Indemnification. Each party agrees to indemnify the other party hereto and to hold the indemnified party harmless from and against any and all liability, loss, damage, claim and expense, including reasonable legal fees and expenses that may be incurred by the indemnified party, arising out of or related to the indemnifying party’s breach of any of the foregoing representations and warranties or non-fulfillment of any obligation hereunder to be performed by the indemnifying party. Each party shall promptly notify the other party of any threat of a claim that such party becomes aware of and that may give rise to a request for indemnification hereunder.

No Liability. Under no circumstances shall either party be liable for any indirect, incidental, consequential, special or punitive damages of any kind or nature (even if such damages are foreseeable, and whether or not such party had been advised of the possibility of such damages) arising from any aspect of the relationship provided for herein. Without limiting the generality of the foregoing, any liability of Redpaddle shall be limited to the total amount paid to Partner by Redpaddle under this Agreement.

Non Exclusive Partnerships and Agreements. This Agreement, under no circumstances, shall allow for either Redpaddle, Inc or Partner to have any exclusivity agreements for business and services with advertisers, publishers, or any other partners and companies that such parties have current or future agreements and contracts signed with. Partner and Redpaddle, Inc. may do business as necessary with any and all future clients and partners as required by each company.

Entire Agreement. This Agreement and subsequent Schedules and Amendments constitutes the entire agreement between the parties with respect to the subject matter hereof. No oral promises or representations in connection herewith shall be binding upon either party, nor shall this Agreement be modified in any manner except by amendment in writing executed by the parties hereto.

Governing Law. This agreement shall be governed by the laws of the State of California, without reference to conflict of laws provisions, and shall be deemed to have been entered into within the State of California. The Parties all consent to the jurisdiction of federal and state courts in Orange County, California, agree to accept service of process by mail, and hereby waive any jurisdictional or venue defenses otherwise available.

Binding Effect. This Agreement shall be binding upon and inure to the benefit of the parties hereto and their legal successors and assigns.

Waiver. Failure of either party to insist upon strict compliance with the terms and conditions of this Agreement shall not be considered a waiver of such terms and conditions, which either party may enforce at any later date.

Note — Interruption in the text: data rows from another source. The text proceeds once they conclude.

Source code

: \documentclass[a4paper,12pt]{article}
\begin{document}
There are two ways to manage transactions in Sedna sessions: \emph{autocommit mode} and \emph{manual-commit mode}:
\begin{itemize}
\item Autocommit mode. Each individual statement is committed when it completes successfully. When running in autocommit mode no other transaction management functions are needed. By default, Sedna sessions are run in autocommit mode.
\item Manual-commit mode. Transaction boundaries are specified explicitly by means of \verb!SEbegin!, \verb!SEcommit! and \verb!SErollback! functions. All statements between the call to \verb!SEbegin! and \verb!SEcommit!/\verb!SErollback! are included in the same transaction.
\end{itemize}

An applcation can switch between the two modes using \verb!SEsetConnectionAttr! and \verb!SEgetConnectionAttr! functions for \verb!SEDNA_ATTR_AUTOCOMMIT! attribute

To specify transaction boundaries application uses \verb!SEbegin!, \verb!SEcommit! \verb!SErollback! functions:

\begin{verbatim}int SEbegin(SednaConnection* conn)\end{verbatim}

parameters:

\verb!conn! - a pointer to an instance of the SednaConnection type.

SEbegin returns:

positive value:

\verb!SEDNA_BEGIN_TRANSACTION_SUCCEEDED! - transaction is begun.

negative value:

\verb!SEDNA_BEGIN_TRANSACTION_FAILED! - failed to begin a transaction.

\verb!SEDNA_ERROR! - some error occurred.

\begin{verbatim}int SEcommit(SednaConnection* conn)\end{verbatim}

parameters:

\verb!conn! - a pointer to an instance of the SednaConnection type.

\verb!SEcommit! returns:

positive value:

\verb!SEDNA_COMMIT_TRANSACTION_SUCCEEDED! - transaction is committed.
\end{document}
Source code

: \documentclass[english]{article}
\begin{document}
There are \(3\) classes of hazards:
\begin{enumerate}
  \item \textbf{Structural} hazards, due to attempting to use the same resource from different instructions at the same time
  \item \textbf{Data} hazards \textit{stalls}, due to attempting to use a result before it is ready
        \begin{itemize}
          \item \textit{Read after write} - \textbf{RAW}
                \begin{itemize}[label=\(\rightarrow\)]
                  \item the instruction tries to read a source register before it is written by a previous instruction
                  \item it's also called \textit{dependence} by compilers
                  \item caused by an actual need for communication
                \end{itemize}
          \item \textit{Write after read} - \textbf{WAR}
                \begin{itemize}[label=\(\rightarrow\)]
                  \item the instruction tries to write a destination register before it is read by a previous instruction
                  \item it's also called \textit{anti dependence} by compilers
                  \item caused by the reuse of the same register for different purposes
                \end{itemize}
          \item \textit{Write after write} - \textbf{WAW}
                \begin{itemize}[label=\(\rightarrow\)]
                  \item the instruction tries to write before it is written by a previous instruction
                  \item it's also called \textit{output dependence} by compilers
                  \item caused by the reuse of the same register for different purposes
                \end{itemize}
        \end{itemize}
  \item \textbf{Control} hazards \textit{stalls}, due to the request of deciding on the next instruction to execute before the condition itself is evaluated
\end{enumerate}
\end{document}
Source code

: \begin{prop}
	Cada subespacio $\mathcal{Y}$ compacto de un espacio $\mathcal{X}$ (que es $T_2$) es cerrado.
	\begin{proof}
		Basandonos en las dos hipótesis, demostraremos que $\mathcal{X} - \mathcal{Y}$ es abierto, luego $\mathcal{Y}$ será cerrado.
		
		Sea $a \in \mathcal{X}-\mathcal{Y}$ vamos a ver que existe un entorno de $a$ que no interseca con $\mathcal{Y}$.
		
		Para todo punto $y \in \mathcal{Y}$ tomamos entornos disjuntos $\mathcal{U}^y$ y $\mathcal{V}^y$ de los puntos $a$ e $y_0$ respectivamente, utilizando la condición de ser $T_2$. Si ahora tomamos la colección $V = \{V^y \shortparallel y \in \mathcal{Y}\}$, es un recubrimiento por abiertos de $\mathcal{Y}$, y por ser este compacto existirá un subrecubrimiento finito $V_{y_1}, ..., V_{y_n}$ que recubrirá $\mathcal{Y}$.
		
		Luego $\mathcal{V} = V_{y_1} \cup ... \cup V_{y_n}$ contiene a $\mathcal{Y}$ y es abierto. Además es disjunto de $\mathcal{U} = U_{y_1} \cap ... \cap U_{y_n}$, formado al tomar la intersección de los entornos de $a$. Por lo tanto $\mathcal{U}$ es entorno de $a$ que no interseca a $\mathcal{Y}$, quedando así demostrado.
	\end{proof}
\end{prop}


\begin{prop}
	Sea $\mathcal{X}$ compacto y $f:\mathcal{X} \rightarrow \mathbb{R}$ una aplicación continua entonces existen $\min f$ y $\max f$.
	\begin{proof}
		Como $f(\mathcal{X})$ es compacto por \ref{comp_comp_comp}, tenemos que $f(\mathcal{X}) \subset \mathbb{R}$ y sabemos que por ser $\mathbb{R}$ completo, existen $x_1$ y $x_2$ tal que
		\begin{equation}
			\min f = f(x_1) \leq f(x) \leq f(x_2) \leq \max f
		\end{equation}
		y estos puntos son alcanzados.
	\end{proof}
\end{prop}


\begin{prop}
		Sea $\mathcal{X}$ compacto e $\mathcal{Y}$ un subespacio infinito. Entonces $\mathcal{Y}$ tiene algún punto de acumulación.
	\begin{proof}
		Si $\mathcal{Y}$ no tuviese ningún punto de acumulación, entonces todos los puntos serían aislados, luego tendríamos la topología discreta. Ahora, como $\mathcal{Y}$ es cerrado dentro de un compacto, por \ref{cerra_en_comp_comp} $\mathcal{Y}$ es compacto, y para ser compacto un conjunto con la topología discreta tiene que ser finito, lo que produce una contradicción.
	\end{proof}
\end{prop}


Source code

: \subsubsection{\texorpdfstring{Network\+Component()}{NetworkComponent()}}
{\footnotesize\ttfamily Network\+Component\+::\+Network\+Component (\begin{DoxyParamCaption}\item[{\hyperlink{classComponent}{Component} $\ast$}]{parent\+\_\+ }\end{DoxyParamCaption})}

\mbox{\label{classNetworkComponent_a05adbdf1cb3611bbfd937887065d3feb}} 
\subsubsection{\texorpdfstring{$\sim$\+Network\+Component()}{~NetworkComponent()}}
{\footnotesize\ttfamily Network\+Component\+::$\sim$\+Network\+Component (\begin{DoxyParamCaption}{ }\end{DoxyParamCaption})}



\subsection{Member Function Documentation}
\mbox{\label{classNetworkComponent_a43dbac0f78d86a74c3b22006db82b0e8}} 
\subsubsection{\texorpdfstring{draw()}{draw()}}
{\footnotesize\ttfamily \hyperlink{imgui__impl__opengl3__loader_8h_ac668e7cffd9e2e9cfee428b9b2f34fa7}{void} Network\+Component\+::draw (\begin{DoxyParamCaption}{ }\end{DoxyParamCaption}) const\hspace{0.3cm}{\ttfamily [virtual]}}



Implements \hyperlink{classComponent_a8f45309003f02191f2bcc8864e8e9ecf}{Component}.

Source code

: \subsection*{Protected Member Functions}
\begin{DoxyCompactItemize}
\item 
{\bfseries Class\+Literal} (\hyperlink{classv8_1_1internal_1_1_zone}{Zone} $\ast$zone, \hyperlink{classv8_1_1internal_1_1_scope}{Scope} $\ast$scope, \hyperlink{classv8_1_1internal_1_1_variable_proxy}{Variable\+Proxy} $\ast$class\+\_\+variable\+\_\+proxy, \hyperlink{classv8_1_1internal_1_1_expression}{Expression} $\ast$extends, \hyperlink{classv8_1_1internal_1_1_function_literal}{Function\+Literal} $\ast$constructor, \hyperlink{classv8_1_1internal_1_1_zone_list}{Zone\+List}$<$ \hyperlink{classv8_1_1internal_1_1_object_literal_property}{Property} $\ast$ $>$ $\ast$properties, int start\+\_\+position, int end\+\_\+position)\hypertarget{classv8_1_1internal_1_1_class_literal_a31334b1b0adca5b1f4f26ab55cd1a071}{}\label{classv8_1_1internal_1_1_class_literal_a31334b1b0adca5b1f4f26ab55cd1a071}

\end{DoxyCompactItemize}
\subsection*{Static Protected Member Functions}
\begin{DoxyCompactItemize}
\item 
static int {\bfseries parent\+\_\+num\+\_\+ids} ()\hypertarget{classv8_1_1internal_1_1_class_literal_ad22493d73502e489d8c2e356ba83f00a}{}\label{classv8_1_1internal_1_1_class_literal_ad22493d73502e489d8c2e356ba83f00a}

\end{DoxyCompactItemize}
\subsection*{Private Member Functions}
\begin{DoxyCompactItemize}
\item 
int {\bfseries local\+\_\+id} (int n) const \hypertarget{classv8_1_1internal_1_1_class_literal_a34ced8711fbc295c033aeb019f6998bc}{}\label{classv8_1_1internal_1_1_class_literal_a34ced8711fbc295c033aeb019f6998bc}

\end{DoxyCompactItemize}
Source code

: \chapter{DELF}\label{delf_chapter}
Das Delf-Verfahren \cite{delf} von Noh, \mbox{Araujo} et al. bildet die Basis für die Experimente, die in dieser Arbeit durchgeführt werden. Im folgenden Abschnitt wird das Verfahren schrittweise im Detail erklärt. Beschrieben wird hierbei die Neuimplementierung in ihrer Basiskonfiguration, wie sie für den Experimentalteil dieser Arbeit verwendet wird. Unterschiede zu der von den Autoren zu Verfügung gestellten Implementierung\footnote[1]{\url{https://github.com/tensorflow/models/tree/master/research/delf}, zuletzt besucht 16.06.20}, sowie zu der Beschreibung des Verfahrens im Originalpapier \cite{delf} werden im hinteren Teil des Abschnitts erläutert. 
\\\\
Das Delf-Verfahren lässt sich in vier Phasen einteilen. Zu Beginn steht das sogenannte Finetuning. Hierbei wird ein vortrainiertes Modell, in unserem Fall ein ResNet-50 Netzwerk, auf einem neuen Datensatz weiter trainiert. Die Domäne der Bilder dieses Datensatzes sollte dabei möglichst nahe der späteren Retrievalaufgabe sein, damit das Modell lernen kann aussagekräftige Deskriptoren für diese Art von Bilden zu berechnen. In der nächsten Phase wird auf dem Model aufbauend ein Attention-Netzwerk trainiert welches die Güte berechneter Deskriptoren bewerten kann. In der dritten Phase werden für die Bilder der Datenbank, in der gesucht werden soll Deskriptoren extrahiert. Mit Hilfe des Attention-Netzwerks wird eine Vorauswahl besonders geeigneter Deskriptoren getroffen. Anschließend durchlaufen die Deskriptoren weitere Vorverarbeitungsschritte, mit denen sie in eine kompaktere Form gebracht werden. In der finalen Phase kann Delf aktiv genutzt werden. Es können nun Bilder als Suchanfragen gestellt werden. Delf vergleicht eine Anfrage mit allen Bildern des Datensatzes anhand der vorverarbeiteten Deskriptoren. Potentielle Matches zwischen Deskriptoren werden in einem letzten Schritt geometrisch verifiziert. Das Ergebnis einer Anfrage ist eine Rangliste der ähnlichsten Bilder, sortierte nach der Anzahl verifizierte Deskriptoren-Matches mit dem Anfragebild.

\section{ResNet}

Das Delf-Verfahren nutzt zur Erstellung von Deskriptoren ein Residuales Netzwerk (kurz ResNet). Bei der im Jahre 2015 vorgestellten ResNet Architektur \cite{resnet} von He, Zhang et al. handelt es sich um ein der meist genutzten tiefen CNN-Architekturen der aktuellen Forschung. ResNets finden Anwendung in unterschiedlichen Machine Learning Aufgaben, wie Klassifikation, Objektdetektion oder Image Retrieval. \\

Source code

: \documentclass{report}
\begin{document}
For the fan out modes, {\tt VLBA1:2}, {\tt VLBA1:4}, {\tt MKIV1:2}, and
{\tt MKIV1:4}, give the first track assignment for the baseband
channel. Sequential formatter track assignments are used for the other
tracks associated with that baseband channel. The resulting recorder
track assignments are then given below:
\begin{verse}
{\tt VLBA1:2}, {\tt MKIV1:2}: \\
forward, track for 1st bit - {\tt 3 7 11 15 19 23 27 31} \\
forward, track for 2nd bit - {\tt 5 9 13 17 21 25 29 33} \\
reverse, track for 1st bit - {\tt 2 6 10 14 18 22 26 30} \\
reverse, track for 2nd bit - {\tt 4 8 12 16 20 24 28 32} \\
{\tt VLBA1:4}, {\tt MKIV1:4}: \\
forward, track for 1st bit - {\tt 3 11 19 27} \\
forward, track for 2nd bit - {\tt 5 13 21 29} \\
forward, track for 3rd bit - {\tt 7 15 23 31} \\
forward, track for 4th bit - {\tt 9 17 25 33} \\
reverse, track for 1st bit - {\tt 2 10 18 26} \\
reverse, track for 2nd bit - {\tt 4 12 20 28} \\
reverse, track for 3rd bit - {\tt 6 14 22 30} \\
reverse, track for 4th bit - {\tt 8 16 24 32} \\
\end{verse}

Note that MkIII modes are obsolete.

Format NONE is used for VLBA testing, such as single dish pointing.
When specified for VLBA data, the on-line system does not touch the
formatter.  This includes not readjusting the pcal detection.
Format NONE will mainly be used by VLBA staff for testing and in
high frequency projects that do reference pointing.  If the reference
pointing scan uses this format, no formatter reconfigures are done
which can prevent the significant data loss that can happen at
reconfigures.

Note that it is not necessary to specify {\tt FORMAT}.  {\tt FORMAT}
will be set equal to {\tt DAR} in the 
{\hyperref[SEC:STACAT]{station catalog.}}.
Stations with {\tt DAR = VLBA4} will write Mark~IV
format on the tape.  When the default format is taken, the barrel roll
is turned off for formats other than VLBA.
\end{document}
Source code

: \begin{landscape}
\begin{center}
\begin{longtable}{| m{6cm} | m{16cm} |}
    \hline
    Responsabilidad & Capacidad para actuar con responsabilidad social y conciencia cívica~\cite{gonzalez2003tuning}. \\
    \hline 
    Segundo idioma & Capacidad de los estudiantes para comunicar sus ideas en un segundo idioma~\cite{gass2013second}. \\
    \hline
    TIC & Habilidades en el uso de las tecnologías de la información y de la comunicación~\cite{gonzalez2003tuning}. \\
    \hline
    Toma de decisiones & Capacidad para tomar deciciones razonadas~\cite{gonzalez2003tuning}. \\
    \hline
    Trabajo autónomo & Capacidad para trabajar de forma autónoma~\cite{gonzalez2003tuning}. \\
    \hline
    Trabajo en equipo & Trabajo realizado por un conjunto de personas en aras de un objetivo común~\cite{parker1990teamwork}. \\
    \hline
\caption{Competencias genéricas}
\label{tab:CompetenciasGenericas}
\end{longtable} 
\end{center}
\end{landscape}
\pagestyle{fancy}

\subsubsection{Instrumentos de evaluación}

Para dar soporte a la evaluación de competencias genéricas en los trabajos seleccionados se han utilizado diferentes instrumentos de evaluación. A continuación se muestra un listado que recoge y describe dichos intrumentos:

Severability. The invalidity or unenforceability of any provision of this Agreement shall not affect the validity or enforceability of any other provision hereunder.

Counterpart Execution. This Agreement may be executed in as many counterparts as may be necessary and each of which so signed shall be deemed to be an original and such counterparts together shall constitute one and the same instrument and notwithstanding the date of execution shall be deemed to bear the date of online registration.